What has been your most inspiring moment?
When you read my career experiences they seem linear and it reads (as it should) as though everything was simple and steady. The truth is that life is full of challenges and some dark moments. My wife Erin has been through all of those with me and my most inspiring moment is actually a series of small moments when she inspired me to keep moving forward.
I love to work in my yard. Nothing makes me happier than iTunes and my John Deere tractor, which is pretty much a lawn mower, or my ear plugs and my chainsaw.
How would you describe being a direct selling executive to an outsider?
My work is part counselor, part cheerleader and then I’m an executive with any time remaining in my day. I love the fact that our organization is among the flattest on earth – I can be in a board meeting and texting with a new customer within minutes of each other.
What is your biggest achievement at Origami Owl?
To date, it was helping the founders regain control of the company after a period of cultural uncertainty during which they were partially owned by a private equity firm.
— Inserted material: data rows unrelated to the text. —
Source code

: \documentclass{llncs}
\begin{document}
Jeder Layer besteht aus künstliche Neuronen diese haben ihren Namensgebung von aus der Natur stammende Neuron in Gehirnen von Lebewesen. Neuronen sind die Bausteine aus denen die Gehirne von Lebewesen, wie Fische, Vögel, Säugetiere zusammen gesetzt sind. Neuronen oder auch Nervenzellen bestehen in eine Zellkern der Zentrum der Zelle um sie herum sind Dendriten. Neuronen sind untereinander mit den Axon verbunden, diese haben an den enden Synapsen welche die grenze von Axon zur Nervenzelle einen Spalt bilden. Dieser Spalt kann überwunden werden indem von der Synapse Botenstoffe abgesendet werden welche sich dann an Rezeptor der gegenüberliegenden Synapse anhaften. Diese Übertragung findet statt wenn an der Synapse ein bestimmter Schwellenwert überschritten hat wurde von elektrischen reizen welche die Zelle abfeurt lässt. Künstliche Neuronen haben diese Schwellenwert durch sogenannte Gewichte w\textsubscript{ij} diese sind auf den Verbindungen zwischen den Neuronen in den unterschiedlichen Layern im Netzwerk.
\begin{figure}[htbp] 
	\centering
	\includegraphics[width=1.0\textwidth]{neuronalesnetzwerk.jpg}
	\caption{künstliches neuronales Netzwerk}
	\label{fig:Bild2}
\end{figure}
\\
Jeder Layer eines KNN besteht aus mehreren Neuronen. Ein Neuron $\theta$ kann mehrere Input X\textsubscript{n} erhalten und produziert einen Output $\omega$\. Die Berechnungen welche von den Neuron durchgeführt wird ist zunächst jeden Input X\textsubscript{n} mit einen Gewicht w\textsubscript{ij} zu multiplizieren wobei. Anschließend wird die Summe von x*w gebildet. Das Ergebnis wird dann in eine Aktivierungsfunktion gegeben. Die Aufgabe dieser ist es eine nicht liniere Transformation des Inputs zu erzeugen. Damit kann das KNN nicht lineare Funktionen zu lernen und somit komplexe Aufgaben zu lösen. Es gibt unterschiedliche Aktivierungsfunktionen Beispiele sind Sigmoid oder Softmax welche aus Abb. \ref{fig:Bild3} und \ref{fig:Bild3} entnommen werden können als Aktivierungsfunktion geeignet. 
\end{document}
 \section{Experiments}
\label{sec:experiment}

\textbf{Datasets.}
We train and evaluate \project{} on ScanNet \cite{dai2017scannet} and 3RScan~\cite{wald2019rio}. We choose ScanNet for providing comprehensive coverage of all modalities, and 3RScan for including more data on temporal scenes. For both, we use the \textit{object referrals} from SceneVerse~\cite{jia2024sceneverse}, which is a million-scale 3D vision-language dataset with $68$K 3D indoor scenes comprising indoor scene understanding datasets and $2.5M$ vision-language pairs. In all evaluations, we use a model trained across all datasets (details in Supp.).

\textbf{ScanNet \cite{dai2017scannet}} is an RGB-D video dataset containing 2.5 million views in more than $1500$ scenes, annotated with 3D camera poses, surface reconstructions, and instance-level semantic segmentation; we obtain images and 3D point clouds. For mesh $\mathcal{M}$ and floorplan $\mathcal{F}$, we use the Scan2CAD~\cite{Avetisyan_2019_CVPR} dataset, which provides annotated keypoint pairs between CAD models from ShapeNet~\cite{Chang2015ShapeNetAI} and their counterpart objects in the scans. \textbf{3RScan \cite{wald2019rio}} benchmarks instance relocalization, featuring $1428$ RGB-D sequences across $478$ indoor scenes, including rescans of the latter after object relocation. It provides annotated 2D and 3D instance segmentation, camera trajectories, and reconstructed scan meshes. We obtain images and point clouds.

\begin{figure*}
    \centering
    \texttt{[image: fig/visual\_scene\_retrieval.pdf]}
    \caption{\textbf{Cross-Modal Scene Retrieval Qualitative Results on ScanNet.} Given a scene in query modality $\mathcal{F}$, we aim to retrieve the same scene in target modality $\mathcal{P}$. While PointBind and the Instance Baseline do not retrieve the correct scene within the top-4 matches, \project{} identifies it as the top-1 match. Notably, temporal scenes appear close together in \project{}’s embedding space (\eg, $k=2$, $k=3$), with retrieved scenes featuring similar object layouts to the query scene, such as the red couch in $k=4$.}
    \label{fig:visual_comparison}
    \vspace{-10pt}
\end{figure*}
I expect the next great milestone will occur later this year when we celebrate the successful launch of Willing Beauty, a better-for-you beauty brand with heart.
And your biggest challenge at a direct selling company executive role?
The biggest challenge was adapting Beachbody’s amazing television direct response model to make it fit a successful social selling model.
What would be your best advice to those who are thinking of joining a direct sales company at a corporate position?
Trust the field. The seeds of success are in the hands of your field, your job is to figure out how to create the right environment for those seeds to flourish.